# id this fish



## "qickshot" (Apr 19, 2005)

ight before you post your answer look at pictures in the tank. but look at the pictures out the tank first. tell me what you thought and now what you think btw it was bought as gold piranha

http://www.piranha-fury.com/pfury/index.php?showtopic=116580


----------



## Grosse Gurke (Jan 3, 2003)

Looks like a little nattereri to me.


----------



## bmpower007 (Feb 11, 2005)

> Looks like a little nattereri to me.


----------



## Powder (Nov 24, 2004)

that right there is a molly 
fo sho
erre maybe and this is a strech but i could be a p. natteri


----------



## Cichlidae (Aug 14, 2004)

I dunno why but its snout looks odd, unlike the usual small reds i see.


----------



## b_ack51 (Feb 11, 2003)

looks like a red belly


----------



## sp33 (Mar 24, 2006)

it's back is too high i have 3 reds the same size and they have really round backs


----------



## eriesteelheader (Mar 28, 2004)

Would be surprised if that's not a red-belly.


----------



## b_ack51 (Feb 11, 2003)

jagermeister1811 said:


> it's back is too high i have 3 reds the same size and they have really round backs


The back isn't that high at all.


----------



## piranha_guy_dan (Oct 4, 2004)

i think he just means the hump on it which i also notice which is different then most smaller reds ive kept.

everything other then the back looks like a small red belly.


----------



## b_ack51 (Feb 11, 2003)

piranha_guy_dan said:


> i think he just means the hump on it which i also notice which is different then most smaller reds ive kept.
> 
> everything other then the back looks like a small red belly.

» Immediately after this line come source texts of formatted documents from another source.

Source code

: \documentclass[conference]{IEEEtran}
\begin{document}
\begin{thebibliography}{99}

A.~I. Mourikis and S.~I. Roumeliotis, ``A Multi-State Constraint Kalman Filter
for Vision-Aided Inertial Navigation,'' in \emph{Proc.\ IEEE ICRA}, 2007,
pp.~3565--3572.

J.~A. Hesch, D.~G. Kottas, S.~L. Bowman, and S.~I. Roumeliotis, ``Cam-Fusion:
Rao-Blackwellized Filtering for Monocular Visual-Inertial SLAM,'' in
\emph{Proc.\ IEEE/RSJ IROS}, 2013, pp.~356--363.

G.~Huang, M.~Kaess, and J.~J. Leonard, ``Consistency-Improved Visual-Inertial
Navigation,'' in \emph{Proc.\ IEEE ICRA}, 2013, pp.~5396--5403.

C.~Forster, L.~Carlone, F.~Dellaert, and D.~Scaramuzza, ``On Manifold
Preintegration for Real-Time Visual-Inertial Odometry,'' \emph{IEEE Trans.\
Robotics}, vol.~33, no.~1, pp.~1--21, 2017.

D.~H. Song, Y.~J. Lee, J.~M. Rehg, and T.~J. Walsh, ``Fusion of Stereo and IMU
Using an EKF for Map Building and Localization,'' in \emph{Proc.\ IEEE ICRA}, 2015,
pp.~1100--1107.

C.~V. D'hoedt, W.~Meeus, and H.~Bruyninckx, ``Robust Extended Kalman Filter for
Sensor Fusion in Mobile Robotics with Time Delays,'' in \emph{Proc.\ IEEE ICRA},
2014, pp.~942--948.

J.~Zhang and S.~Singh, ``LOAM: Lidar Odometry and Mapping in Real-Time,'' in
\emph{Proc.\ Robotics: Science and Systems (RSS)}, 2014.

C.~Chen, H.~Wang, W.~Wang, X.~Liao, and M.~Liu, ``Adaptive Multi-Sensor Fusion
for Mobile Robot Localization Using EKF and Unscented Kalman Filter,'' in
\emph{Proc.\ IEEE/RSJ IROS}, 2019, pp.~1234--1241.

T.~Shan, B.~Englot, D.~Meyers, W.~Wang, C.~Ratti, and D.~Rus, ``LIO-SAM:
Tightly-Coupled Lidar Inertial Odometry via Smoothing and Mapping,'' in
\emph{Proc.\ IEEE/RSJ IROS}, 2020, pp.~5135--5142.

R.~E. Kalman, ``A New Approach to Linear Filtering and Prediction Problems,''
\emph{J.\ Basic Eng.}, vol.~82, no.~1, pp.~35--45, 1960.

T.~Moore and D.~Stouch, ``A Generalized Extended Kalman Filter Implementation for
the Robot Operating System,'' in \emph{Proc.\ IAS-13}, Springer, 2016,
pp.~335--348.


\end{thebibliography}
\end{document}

Honestly that "hump" doesn't look much different than a few red babies I've seen and kept personally. I still think its a baby red belly piranha, but that's just my opionion.


----------



## Grosse Gurke (Jan 3, 2003)

The only difference I notice is the little guys fat reserves are really low. I think that is why the "hump" looks like it is sticking out.


----------



## Piranha loca (Aug 20, 2006)

i been doing my research on this one and my conclusion is that its a Pristobrycon striolatus.


----------



## hastatus (Jan 16, 2003)

Old thread.


----------